We know with certainty where they played. Often we know when they played. But the most important part (for us) – WHAT they played – is poorly documented. Many of our entries for a Boy Tour setlist are blank. Where we do have a set added it is usually incomplete in some way or another. A famous saying is that we know more about the surface of the moon than about the depths of the ocean. Twisting this, it is not a joke to say that we know more about how much was charged for admittance each night – and even how many attended – than we do about what was played.
But even with all of this considered, enough information peeks through for us to make what we can consider to be reasonably accurate guesses about the content of the tour. The information presented here is all available to anyone who searches long enough. Our conclusions are speculation but we make them by building on what we know for certain, anecdotes from the band and media, and U2’s own future touring habits.
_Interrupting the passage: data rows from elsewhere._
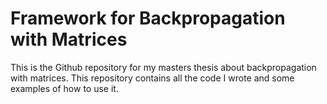 # Framework for Backpropagation with Matrices

This is the Github repository for my masters thesis about backpropagation with matrices.
This repository contains all the code I wrote and some examples of how to use it.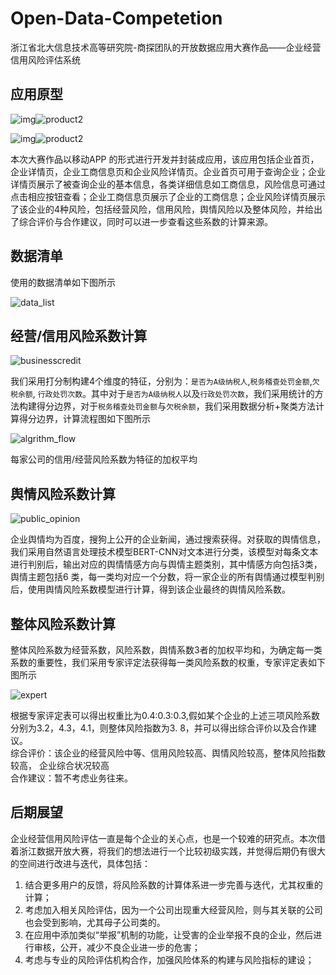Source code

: # Open-Data-Competetion
浙江省北大信息技术高等研究院-商探团队的开放数据应用大赛作品——企业经营信用风险评估系统

## 应用原型
![img](pictures/product1.png)![product2](pictures/product2.png)

![img](pictures/product3.png)![product2](pictures/product4.png)

本次大赛作品以移动APP
的形式进行开发并封装成应用，该应用包括企业首页，企业详情页，企业工商信息页和企业风险详情页。企业首页可用于查询企业；企业详情页展示了被查询企业的基本信息，各类详细信息如工商信息，风险信息可通过点击相应按钮查看；企业工商信息页展示了企业的工商信息；企业风险详情页展示了该企业的4种风险，包括经营风险，信用风险，舆情风险以及整体风险，并给出了综合评价与合作建议，同时可以进一步查看这些系数的计算来源。

## 数据清单
使用的数据清单如下图所示

![data_list](pictures/data_list.png)

## 经营/信用风险系数计算
![businesscredit](pictures/businesscredit.png)

我们采用打分制构建4个维度的特征，分别为：`是否为A级纳税人`,`税务稽查处罚金额`,`欠税余额`,
`行政处罚次数`。其中对于`是否为A级纳税人`以及`行政处罚次数`，我们采用统计的方法构建得分边界，对于`税务稽查处罚金额`与`欠税余额`，我们采用数据分析+聚类方法计算得分边界，计算流程图如下图所示

![algrithm_flow](pictures/algrithm_flow.png)

每家公司的信用/经营风险系数为特征的加权平均

## 舆情风险系数计算
![public_opinion](pictures/public_opinion.png)

企业舆情均为百度，搜狗上公开的企业新闻，通过搜索获得。对获取的舆情信息，我们采用自然语言处理技术模型BERT-CNN对文本进行分类，该模型对每条文本进行判别后，输出对应的舆情情感方向与舆情主题类别，其中情感方向包括3类，舆情主题包括6
类，每一类均对应一个分数，将一家企业的所有舆情通过模型判别后，使用舆情风险系数模型进行计算，得到该企业最终的舆情风险系数。

## 整体风险系数计算

整体风险系数为经营系数，风险系数，舆情系数3者的加权平均和，为确定每一类系数的重要性，我们采用专家评定法获得每一类风险系数的权重，专家评定表如下图所示

![expert](pictures/expert.png)

根据专家评定表可以得出权重比为0.4:0.3:0.3,假如某个企业的上述三项风险系数分别为3.2，4.3，4.1，则整体风险指数为3.
8，并可以得出综合评价以及合作建议。<br/>
综合评价：该企业的经营风险中等、信用风险较高、舆情风险较高，整体风险指数较高， 企业综合状况较高<br/>
合作建议：暂不考虑业务往来。
## 后期展望
企业经营信用风险评估一直是每个企业的关心点，也是一个较难的研究点。本次借着浙江数据开放大赛，将我们的想法进行一个比较初级实践，并觉得后期仍有很大的空间进行改进与迭代，具体包括：
1. 结合更多用户的反馈，将风险系数的计算体系进一步完善与迭代，尤其权重的计算；
2. 考虑加入相关风险评估，因为一个公司出现重大经营风险，则与其关联的公司也会受到影响，尤其母子公司类的。
3. 在应用中添加类似“举报”机制的功能，让受害的企业举报不良的企业，然后进行审核，公开，减少不良企业进一步的危害；
4. 考虑与专业的风险评估机构合作，加强风险体系的构建与风险指标的建设；
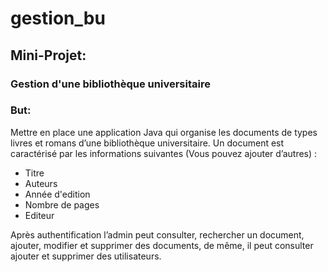 # gestion_bu

## Mini-Projet:
### Gestion d'une bibliothèque universitaire

### But:
Mettre en place une application Java qui organise les documents de types livres et romans
d’une bibliothèque universitaire.
Un document est caractérisé par les informations suivantes (Vous pouvez ajouter d’autres) :
- Titre
- Auteurs
- Année d'edition
- Nombre de pages
- Editeur

Après authentification l’admin peut consulter, rechercher un document, ajouter, modifier et
supprimer des documents, de même, il peut consulter ajouter et supprimer des utilisateurs.
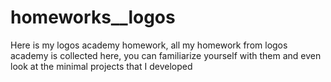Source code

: # homeworks__logos
Here is my logos academy homework, all my homework from logos academy is collected here, you can familiarize yourself with them and even look at the minimal projects that I developed
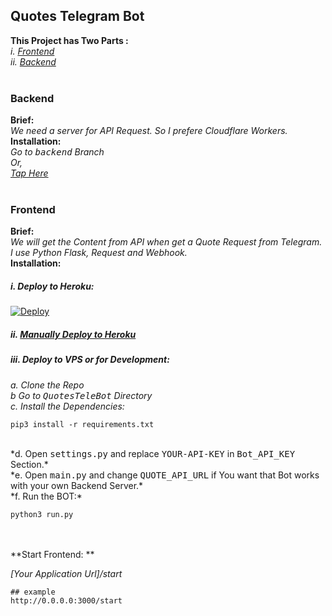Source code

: ## Quotes Telegram Bot

**This Project has Two Parts :**<br>
*i. [Frontend](#Frontend "Frontend")*<br>
*ii. [Backend](#Backend "Backend")* <br><br>
###  Backend
**Brief:**<br>
*We need a server for API  Request. So I prefere Cloudflare Workers.*<br>
**Installation:**<br>
*Go to  <tt>backend</tt>  Branch*<br>
*Or,*<br>
*[Tap Here](https://github.com/cachecleanerjeet/QuotesTeleBot/tree/backend "Tap Here")*<br><br>

### Frontend<br>
**Brief:**<br>
*We will get the Content from API when get a Quote Request from Telegram. I use Python Flask,  Request and Webhook.*<br>
**Installation:**<br>
##### *i. Deploy to Heroku:*<br>
[![Deploy](https://www.herokucdn.com/deploy/button.svg)](https://heroku.com/deploy?template=https://github.com/cachecleanerjeet/QuotesTeleBot/tree/heroku)<br>
##### *ii. [Manually Deploy to Heroku](https://github.com/cachecleanerjeet/QuotesTeleBot/tree/heroku "Manually Deploy to Heroku")*<br>
##### *iii. Deploy to VPS or for Development:*<br>
*a. Clone the Repo*<br>
*b Go to <tt>QuotesTeleBot</tt> Directory*<br>
*c. Install the Dependencies:*<br>

    pip3 install -r requirements.txt
<br>
*d. Open <tt>settings.py</tt> and replace <tt>YOUR-API-KEY</tt> in <tt>Bot_API_KEY</tt> Section.*<br>
*e. Open <tt>main.py</tt> and change <tt>QUOTE_API_URL</tt> if You want that Bot works with your own Backend Server.*<br>
*f. Run the BOT:*<br>

    python3 run.py 
<br><br>
**Start Frontend: **<br>

*[Your Application Url]/start*

    ## example
    http://0.0.0.0:3000/start
    

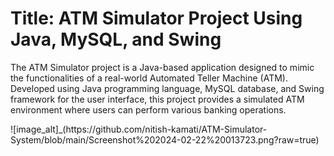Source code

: <h1>Title: ATM Simulator Project Using Java, MySQL, and Swing</h1>
<br.
Description:
  <br>
<p>The ATM Simulator project is a Java-based application designed to mimic the functionalities of a real-world Automated Teller Machine (ATM). Developed using Java programming language, MySQL database, and Swing framework for the user interface, this project provides a simulated ATM environment where users can perform various banking operations.</p>
![image_alt]_(https://github.com/nitish-kamati/ATM-Simulator-System/blob/main/Screenshot%202024-02-22%20013723.png?raw=true)
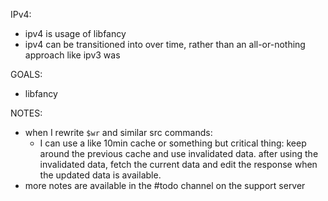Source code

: IPv4:

- ipv4 is usage of libfancy
- ipv4 can be transitioned into over time, rather than an all-or-nothing
  approach like ipv3 was

GOALS:

- libfancy

NOTES:

- when I rewrite `$wr` and similar src commands:
  - I can use a like 10min cache or something but critical thing:
    keep around the previous cache and use invalidated data.
    after using the invalidated data, fetch the current data
    and edit the response when the updated data is available.
- more notes are available in the #todo channel on the support server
Now, 42 years to the day of the Boy Tour's start, we present to you what we believe is currently the most accurate and comprehensive overview of the Boy Tour to date.
Background & Promotion
So, what do we actually know about the Boy Tour? As we’ve already said, U2 played an incredible 155 concerts in a span of 276 days. This is one night short of ZooTV for the most shows on a U2 tour. However if you include (confirmed) scheduled concerts that did not happen then the Boy Tour takes the prize as 9 planned performances were cancelled for various reasons. Somewhere in those 10 months they also found time to travel to the Bahamas to record “Fire”.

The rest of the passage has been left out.